MATERIAL FOR THIS TASK:
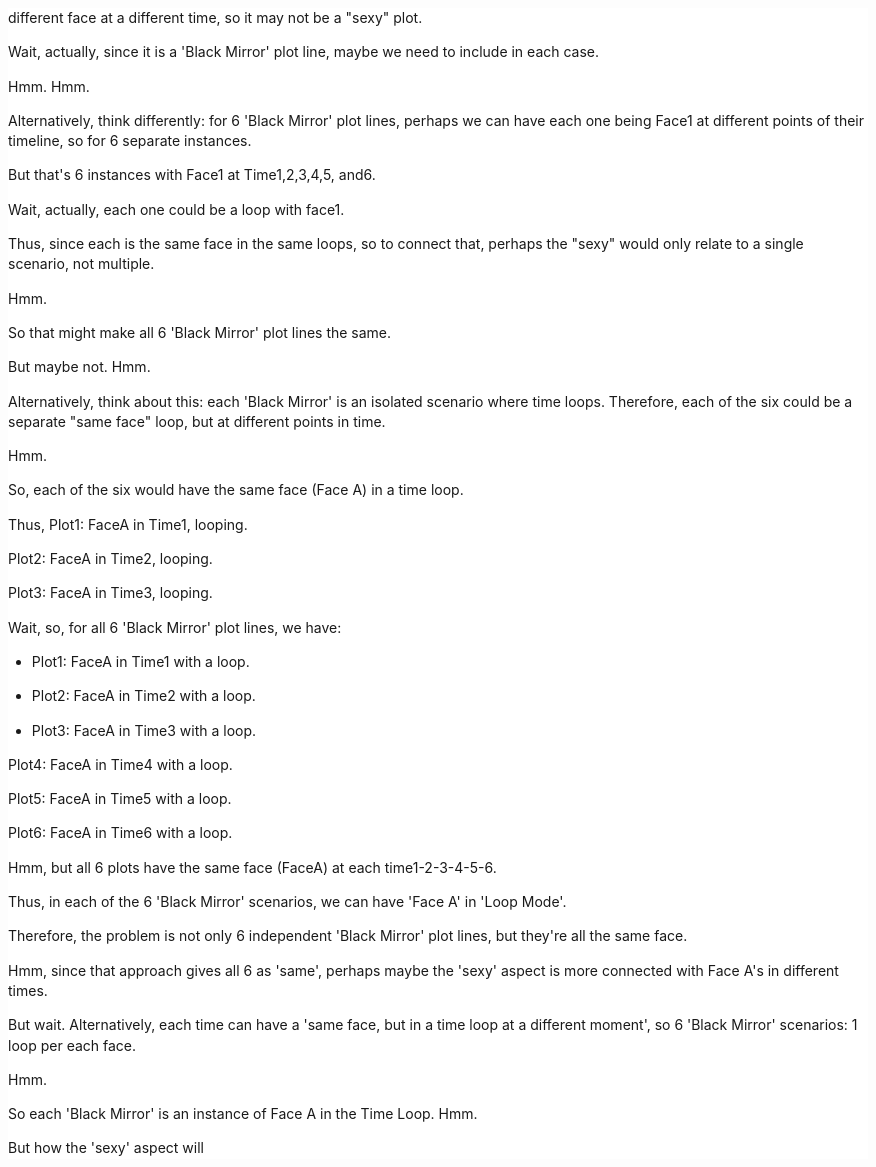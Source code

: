 different face at a different time, so it may not be a &quot;sexy&quot;
plot.</p>
<p style="border: none; padding: 0cm">Wait, actually, since it is a
'Black Mirror' plot line, maybe we need to include in each case.</p>
<p style="border: none; padding: 0cm">Hmm. Hmm.</p>
<p style="border: none; padding: 0cm">Alternatively, think
differently: for 6 'Black Mirror' plot lines, perhaps we can have
each one being Face1 at different points of their timeline, so for 6
separate instances.</p>
<p style="border: none; padding: 0cm">But that's 6 instances with
Face1 at Time1,2,3,4,5, and6.</p>
<p style="border: none; padding: 0cm">Wait, actually, each one could
be a loop with face1.</p>
<p style="border: none; padding: 0cm">Thus, since each is the same
face in the same loops, so to connect that, perhaps the &quot;sexy&quot;
would only relate to a single scenario, not multiple.</p>
<p style="border: none; padding: 0cm">Hmm.</p>
<p style="border: none; padding: 0cm">So that might make all 6 'Black
Mirror' plot lines the same.</p>
<p style="border: none; padding: 0cm">But maybe not. Hmm.</p>
<p style="border: none; padding: 0cm">Alternatively, think about
this: each 'Black Mirror' is an isolated scenario where time loops.
Therefore, each of the six could be a separate &quot;same face&quot;
loop, but at different points in time.</p>
<p style="border: none; padding: 0cm">Hmm.</p>
<p style="border: none; padding: 0cm">So, each of the six would have
the same face (Face A) in a time loop.</p>
<p style="border: none; padding: 0cm">Thus, Plot1: FaceA in Time1,
looping.</p>
<p style="border: none; padding: 0cm">Plot2: FaceA in Time2, looping.</p>
<p style="border: none; padding: 0cm">Plot3: FaceA in Time3, looping.</p>
<p style="border: none; padding: 0cm">Wait, so, for all 6 'Black
Mirror' plot lines, we have:</p>
<ul>
	<li><p style="border: none; padding: 0cm">Plot1: FaceA in Time1 with
	a loop.</p></li>
	<li><p style="border: none; padding: 0cm">Plot2: FaceA in Time2 with
	a loop.</p></li>
	<li><p style="border: none; padding: 0cm">Plot3: FaceA in Time3 with
	a loop.</p></li>
</ul>
<p style="border: none; padding: 0cm">Plot4: FaceA in Time4 with a
loop.</p>
<p style="border: none; padding: 0cm">Plot5: FaceA in Time5 with a
loop.</p>
<p style="border: none; padding: 0cm">Plot6: FaceA in Time6 with a
loop.</p>
<p style="border: none; padding: 0cm">Hmm, but all 6 plots have the
same face (FaceA) at each time1-2-3-4-5-6.</p>
<p style="border: none; padding: 0cm">Thus, in each of the 6 'Black
Mirror' scenarios, we can have 'Face A' in 'Loop Mode'.</p>
<p style="border: none; padding: 0cm">Therefore, the problem is not
only 6 independent 'Black Mirror' plot lines, but they're all the
same face.</p>
<p style="border: none; padding: 0cm">Hmm, since that approach gives
all 6 as 'same', perhaps maybe the 'sexy' aspect is more connected
with Face A's in different times.</p>
<p style="border: none; padding: 0cm">But wait. Alternatively, each
time can have a 'same face, but in a time loop at a different
moment', so 6 'Black Mirror' scenarios: 1 loop per each face.</p>
<p style="border: none; padding: 0cm">Hmm.</p>
<p style="border: none; padding: 0cm">So each 'Black Mirror' is an
instance of Face A in the Time Loop. Hmm.</p>
<p style="border: none; padding: 0cm">But how the 'sexy' aspect will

PROBLEM STATEMENT:
Among the lines above, list those that contain the word "scenarios".

SOLVED EXERCISE:
Mirror' scenarios, we can have 'Face A' in 'Loop Mode'.</p>
moment', so 6 'Black Mirror' scenarios: 1 loop per each face.</p>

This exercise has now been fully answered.